**Task**
Write out, without any change, the lines in the material below that run from the line with "[Read about everything we've done to make" through the line with "looking for marketers", both included.

##########

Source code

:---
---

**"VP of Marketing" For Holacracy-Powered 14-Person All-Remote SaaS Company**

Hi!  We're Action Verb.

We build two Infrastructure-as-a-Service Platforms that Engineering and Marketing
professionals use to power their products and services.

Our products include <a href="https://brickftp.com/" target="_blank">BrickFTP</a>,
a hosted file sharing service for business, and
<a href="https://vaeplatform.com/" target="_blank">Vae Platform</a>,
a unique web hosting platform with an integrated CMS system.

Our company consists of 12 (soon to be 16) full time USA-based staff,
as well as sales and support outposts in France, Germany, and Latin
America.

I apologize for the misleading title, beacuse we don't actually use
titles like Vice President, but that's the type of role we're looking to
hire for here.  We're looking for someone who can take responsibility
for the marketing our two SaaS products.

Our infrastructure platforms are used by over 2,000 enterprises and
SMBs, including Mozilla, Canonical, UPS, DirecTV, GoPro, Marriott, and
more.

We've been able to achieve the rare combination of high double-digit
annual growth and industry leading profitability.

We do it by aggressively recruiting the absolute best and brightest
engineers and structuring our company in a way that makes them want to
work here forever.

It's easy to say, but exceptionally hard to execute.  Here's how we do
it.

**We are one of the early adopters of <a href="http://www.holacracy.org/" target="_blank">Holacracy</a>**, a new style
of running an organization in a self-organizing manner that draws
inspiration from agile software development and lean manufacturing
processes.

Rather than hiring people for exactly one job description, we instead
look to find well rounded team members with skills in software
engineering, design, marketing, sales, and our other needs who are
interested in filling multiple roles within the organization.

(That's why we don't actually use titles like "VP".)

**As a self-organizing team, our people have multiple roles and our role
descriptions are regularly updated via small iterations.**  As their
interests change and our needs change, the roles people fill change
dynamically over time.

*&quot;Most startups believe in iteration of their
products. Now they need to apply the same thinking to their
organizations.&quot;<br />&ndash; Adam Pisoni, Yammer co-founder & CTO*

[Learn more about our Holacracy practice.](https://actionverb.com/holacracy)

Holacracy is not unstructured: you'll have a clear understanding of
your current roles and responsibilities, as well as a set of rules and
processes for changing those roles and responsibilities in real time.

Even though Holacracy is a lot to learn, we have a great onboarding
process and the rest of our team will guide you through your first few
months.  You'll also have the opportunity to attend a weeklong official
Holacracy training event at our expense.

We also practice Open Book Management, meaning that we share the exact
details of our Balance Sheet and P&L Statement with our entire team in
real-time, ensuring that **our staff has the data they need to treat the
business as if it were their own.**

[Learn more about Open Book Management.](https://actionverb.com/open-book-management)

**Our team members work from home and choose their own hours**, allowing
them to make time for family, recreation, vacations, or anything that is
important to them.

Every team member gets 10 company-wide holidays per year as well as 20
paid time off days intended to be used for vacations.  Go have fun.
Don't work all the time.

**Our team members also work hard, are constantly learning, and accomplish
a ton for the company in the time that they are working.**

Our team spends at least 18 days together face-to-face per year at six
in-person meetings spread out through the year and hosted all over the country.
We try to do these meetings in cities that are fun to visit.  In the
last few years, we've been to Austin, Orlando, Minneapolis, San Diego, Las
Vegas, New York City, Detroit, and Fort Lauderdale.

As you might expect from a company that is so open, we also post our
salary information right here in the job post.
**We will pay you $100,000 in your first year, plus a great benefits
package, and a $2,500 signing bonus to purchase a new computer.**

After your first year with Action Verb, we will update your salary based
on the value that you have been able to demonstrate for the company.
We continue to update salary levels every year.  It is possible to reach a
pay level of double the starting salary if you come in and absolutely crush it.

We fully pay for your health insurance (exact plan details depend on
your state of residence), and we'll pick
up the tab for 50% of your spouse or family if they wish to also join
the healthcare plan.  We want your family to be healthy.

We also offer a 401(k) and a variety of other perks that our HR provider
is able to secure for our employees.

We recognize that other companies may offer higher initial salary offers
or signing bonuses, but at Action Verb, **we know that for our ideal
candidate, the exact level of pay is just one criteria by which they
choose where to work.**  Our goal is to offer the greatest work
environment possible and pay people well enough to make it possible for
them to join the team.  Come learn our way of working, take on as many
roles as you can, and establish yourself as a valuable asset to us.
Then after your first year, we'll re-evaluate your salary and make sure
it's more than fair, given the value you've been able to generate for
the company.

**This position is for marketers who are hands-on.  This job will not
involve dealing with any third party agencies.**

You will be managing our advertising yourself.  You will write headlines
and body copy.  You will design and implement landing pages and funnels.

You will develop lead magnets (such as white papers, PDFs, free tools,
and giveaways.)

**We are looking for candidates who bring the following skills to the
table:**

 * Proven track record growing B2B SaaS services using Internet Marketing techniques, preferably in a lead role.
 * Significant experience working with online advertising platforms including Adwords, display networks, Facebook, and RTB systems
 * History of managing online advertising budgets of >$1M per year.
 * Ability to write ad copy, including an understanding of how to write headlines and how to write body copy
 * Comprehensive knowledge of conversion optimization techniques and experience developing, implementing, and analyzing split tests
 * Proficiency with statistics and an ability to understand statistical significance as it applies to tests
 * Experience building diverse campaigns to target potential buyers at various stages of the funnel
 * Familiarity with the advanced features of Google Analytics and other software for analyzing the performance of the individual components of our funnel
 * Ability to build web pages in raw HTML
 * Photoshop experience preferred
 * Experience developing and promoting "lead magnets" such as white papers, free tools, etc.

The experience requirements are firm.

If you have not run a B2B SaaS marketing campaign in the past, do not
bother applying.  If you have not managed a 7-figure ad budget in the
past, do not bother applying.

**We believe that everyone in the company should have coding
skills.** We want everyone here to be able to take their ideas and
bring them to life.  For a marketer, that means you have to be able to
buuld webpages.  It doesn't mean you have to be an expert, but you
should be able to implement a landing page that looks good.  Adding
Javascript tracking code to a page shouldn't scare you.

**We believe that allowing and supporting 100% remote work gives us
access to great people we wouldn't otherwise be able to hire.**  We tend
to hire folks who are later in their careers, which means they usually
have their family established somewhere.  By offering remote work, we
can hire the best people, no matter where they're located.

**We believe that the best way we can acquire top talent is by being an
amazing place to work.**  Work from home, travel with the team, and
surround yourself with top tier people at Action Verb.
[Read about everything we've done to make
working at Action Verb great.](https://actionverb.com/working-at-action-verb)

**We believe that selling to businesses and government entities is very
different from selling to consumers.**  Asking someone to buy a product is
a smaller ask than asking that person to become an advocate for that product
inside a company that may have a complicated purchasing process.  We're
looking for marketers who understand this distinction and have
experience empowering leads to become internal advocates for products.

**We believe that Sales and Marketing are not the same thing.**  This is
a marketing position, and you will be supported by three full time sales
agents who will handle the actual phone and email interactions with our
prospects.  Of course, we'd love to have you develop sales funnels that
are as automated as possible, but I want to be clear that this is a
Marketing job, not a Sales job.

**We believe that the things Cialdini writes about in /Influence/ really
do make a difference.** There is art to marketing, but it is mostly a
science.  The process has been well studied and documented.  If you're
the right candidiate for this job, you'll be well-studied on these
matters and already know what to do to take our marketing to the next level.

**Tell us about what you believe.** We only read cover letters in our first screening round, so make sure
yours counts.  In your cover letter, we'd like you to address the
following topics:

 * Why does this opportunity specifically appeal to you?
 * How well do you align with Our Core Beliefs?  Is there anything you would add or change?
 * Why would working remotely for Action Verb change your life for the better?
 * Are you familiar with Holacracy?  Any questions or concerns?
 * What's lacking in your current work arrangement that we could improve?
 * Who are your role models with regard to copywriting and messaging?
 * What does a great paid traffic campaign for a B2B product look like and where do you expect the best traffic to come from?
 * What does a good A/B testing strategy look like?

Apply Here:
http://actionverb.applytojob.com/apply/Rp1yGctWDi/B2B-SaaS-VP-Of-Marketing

##########

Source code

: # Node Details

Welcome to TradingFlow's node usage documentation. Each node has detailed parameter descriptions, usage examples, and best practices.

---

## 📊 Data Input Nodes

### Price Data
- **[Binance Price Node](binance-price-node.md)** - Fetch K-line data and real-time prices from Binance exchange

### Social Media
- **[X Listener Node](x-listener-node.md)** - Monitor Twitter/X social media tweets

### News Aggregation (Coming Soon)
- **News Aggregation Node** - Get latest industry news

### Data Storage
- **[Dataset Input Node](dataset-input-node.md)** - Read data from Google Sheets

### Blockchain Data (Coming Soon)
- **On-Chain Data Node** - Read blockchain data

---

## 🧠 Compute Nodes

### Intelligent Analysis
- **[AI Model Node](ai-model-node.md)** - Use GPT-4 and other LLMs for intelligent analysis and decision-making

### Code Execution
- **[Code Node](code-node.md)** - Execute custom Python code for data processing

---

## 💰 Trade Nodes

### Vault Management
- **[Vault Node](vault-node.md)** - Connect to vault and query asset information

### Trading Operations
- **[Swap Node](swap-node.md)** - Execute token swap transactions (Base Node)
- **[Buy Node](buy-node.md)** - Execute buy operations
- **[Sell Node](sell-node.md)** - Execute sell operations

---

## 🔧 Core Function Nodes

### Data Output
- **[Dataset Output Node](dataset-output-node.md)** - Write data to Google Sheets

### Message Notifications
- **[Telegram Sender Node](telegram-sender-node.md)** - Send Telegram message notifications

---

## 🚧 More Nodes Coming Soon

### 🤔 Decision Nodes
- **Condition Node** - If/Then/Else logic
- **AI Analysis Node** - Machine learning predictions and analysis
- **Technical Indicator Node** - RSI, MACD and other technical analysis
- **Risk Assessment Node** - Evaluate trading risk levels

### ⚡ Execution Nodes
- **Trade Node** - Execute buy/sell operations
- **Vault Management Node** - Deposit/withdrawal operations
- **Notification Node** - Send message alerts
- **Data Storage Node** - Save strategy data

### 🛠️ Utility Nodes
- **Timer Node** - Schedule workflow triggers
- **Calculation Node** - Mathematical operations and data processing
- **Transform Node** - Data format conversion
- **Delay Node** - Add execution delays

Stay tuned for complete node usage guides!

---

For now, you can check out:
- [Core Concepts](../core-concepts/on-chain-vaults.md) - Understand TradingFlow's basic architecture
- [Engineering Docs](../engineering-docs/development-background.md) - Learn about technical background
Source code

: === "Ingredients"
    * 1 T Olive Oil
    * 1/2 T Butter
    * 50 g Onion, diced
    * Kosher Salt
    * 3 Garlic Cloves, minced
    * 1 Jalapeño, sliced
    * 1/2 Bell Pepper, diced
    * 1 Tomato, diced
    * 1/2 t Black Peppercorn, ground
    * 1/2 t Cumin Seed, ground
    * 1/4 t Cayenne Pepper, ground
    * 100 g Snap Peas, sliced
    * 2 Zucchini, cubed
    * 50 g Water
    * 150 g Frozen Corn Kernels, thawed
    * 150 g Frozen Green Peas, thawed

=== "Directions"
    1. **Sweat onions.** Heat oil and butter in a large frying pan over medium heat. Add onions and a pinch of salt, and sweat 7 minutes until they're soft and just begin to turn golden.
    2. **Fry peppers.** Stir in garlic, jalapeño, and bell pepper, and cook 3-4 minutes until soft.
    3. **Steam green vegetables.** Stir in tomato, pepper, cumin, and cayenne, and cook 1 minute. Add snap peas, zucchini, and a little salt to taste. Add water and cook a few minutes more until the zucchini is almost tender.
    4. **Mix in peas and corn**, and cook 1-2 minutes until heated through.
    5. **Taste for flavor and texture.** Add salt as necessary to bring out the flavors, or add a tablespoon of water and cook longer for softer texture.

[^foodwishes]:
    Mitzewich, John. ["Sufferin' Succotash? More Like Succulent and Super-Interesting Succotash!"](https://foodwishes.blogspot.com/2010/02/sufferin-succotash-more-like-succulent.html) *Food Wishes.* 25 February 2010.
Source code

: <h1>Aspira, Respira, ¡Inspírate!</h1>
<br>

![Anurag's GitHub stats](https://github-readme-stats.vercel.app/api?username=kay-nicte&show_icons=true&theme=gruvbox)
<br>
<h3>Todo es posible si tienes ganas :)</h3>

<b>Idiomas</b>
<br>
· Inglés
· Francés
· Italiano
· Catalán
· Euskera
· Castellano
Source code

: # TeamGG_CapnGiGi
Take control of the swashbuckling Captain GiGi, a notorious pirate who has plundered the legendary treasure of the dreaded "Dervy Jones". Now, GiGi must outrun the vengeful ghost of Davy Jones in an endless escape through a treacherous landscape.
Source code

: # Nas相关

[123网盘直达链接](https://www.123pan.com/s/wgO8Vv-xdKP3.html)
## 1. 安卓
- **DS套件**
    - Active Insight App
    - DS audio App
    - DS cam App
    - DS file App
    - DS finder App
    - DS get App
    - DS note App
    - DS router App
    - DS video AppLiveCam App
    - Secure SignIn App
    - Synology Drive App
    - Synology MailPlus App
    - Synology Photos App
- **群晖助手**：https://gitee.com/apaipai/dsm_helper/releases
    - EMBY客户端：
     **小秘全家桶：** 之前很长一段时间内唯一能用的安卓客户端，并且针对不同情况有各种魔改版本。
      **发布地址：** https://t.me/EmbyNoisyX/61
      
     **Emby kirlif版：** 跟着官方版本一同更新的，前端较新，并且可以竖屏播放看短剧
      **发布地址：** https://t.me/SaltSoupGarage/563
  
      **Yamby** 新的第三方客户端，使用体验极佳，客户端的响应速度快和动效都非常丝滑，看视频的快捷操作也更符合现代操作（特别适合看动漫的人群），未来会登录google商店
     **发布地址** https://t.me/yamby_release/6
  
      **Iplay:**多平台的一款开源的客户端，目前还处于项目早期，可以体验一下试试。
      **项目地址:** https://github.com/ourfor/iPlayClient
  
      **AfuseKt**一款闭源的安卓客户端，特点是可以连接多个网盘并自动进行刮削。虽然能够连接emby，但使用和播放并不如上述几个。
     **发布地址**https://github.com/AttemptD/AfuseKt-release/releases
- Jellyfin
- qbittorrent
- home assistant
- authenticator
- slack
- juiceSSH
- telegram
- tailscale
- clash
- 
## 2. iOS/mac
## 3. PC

##########

**Finished exercise**
[Read about everything we've done to make
working at Action Verb great.](https://actionverb.com/working-at-action-verb)

**We believe that selling to businesses and government entities is very
different from selling to consumers.**  Asking someone to buy a product is
a smaller ask than asking that person to become an advocate for that product
inside a company that may have a complicated purchasing process.  We're
looking for marketers who understand this distinction and have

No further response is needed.